Joshua is the subject of the second charge in Malespina and Wright’s complaint, which states that, after the November meeting adjourned, Joshua began to yell at Malespina and Wright in front of Malespina’s seat, turning off her microphone so no one in the room could hear what he was saying.
“Board member Malespina was startled, frightened and alarmed as board President Joshua, even after being asked to stop by both board members Malespina and Wright, continued to yell at both of them,” the complaint reads. “Board President Joshua’s behavior violates state harassment, intimidation and bullying laws and also New Jersey state harassment policy by ‘engaging in threatening, intimidating or hostile acts toward another individual in the workplace because that individual belongs to or is associated with any of the protected categories.’”

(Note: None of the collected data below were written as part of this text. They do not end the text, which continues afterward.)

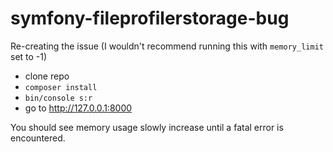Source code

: symfony-fileprofilerstorage-bug
===============================

Re-creating the issue (I wouldn't recommend running this with `memory_limit` set to -1)

- clone repo
- `composer install`
- `bin/console s:r`
- go to http://127.0.0.1:8000

You should see memory usage slowly increase until a fatal error is encountered.
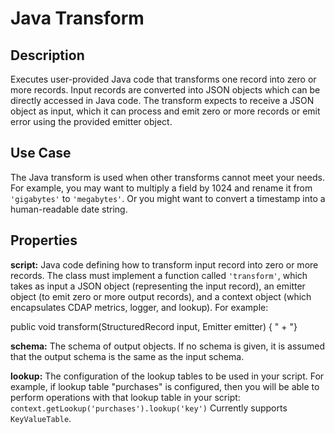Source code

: # Java Transform


Description
-----------
Executes user-provided Java code that transforms one record into zero or more records.
Input records are converted into JSON objects which can be directly accessed in
Java code. The transform expects to receive a JSON object as input, which it can
process and emit zero or more records or emit error using the provided emitter object.


Use Case
--------
The Java transform is used when other transforms cannot meet your needs.
For example, you may want to multiply a field by 1024 and rename it from ``'gigabytes'``
to ``'megabytes'``. Or you might want to convert a timestamp into a human-readable date string.


Properties
----------
**script:** Java code defining how to transform input record into zero or more records. The class must
implement a function called ``'transform'``, which takes as input a JSON object (representing
the input record), an emitter object (to emit zero or more output records), 
and a context object (which encapsulates CDAP metrics, logger, and lookup).
For example:

public void transform(StructuredRecord input, Emitter<StructureRecord> emitter) {
" +
      "}

**schema:** The schema of output objects. If no schema is given, it is assumed that the output
schema is the same as the input schema.

**lookup:** The configuration of the lookup tables to be used in your script.
For example, if lookup table "purchases" is configured, then you will be able to perform
operations with that lookup table in your script: ``context.getLookup('purchases').lookup('key')``
Currently supports ``KeyValueTable``.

The third charge in the complaint concerns a resolution, proposed by Winkfield and passed at the board’s Oct. 18 meeting, that placed a moratorium on suspensions in the district. Malespina and Wright expressed concern about the legality of the resolution and said it never went through the policy committee. The complaint says that Winkfield and the other BOE members who are named in the charges and who voted in favor of the resolution overstepped the role of the board “to be one of just policymaking, planning and appraisal.”
Wright did not respond to a request for comment by press time on May 3, and Malespina deferred to her attorney, Juan Fernandez. Fernandez declined to comment on legal matters in a phone interview with the News-Record on April 29.
“Per the advice of counsel, we cannot comment on litigation,” Joshua said in an email to the News-Record on April 27.
Sabin declined to comment in an email to the News-Record on May 2. Bergin, Winkfield, Siders and Cuttle did not return requests for comment.
Maini’s complaint against Malespina describes 11 allegations of ethics violations, including a November 2021 Facebook post asking residents to vote for two candidates without referencing that it was a personal opinion and did not reflect the opinion of the BOE, speaking with a district librarian regarding a policy Malespina was rewriting at the time, implying a single board member has individual power and implying that a board member “has individual power to dictate work from administration and run the school district.”
Malespina was a complainant in a lawsuit the district settled with the Black Parents Workshop, and Maini’s complaint alleges that Malespina continued to participate in matters related to the litigation after joining the board. One of the terms of the settlement was that the district address the disparate suspension rate in the SOMSD across race, and Malespina participated in the discussion about that resolution; it is the subject of one of Malespina’s complaints against other BOE members, in which she alleges that they didn’t approach the issue properly.
“During the discussion, respondent not only actively discussed the resolution, but actively voiced her disagreement with the resolution, thereby working against the board’s interest in abiding by the spirit and letter of the BPW settlement,” Maini’s complaint about Malespina reads. The complaint also said Malespina participated in a discussion about credit recovery, which is another term of the BPW settlement.
Maini said she could not comment on legal matters in a phone interview with the News-Record on April 30.